Flighty wrote:akiss20 wrote:There is quite a bit of outrage amongst us grad students because, as written, it eliminates the tuition waiver exemption. As a grad student, I currently get paid about $38K/yr on a stipend. That $38K/yr is taxable income and is what I use to live. The yearly tuition at my university is $66k/yr, but that tuition is paid by my research fellowship, and is also tax exempt. That money never goes into any of my accounts, it simply gets transferred from one account in my university (the research fund that funs me) to another. Under the current version of the tax bill, all $66k of that would be considered taxable income, bringing my "yearly income" to $104K/yr. Such an increase would result in approximately $10,000/yr of extra tax liability for me, or about 27% of my pre-tax income, and more like 40% of my post-tax income. This would simply be unsustainable for most graduate students. Rent alone is typically about 50-70% of the take home pay for a grad student in my area.
Apparently the GOP doesn't give a crap about advanced research. And before anyone accuses me of doing something "useless", I am an aerospace engineering graduate student.
https://www.wired.com/story/grad-studen ... should-be/
Wow, 38k/yr is this highest stipend I have heard of. This is more than full time job Junior faculty in Europe make. I was in this situation too, paying tuition when times got rough. That's a reality; it is your duty to pay taxes. I had to use $90k/yr earned income to survive as a grad student one year, and so can you. Pay your taxes. You are privileged as are the faculty. The irony of grad students lobbying for tax cuts/exemptions and unionization is a pleasure to watch. It feels like attending a child's tenth birthday.

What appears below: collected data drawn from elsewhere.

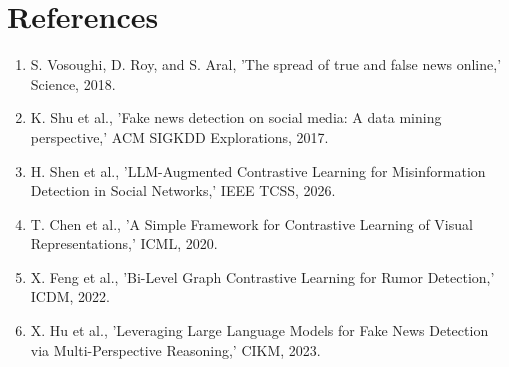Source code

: \documentclass[12pt,a4paper]{report}
\begin{document}
\chapter*{References}
\begin{enumerate}
\item S. Vosoughi, D. Roy, and S. Aral, 'The spread of true and false news online,' Science, 2018.
\item K. Shu et al., 'Fake news detection on social media: A data mining perspective,' ACM SIGKDD Explorations, 2017.
\item H. Shen et al., 'LLM-Augmented Contrastive Learning for Misinformation Detection in Social Networks,' IEEE TCSS, 2026.
\item T. Chen et al., 'A Simple Framework for Contrastive Learning of Visual Representations,' ICML, 2020.
\item X. Feng et al., 'Bi-Level Graph Contrastive Learning for Rumor Detection,' ICDM, 2022.
\item X. Hu et al., 'Leveraging Large Language Models for Fake News Detection via Multi-Perspective Reasoning,' CIKM, 2023.
\end{enumerate}
\end{document}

The irony of $180k/yr or even $300k/yr liberal families howling about Democrat driven state taxation on the "middle class" is also a long hoped-for occasion. If you want lower taxes, reduce the size and cost of government like the rest of us. Those of us in the private sector pay taxes not only on our income, but note that our income consists of post-tax customer dollars. A government or nonprofit worker's income is paid with pretax customer dollars. Welcome to the real world. Eventually we will see that the real solution is to control and manage the size of government via an adult process. Many people live in a world where government spending should be infinite, but their personal taxes zero. Left and right. Can't work that way. Reality will hit eventually whether people want to admit it or not.
$38K/yr is decent but not that much in my area due to cost of living (also did you even bother to think to factor in inflation?). If you want to completely discourage advanced research and decimate the American post-graduate education system in STEM, then advocate for this bill. If you paid your tuition yourself and was studying in a STEM field, then frankly you clearly weren't worth very much as a researcher. The fact that you think reducing corporate taxes and taxes on the top few percent of our nation is worth sacrificing America's position as a research leader says more about you than my position of keeping the tuition waver exemption says about me. I am not sure how we in academia are privileged compared to the corporations which have immensely more wealth and lobbying power. Corporations benefit from our relatively low cost, having us do their research for them at a fraction of the cost they would have to pay an engineer of our qualifications and ability. This is especially true now as the average length of a STEM PhD has increased from about 4 years in the 70s/80s to 5.5 or 6 in the modern day.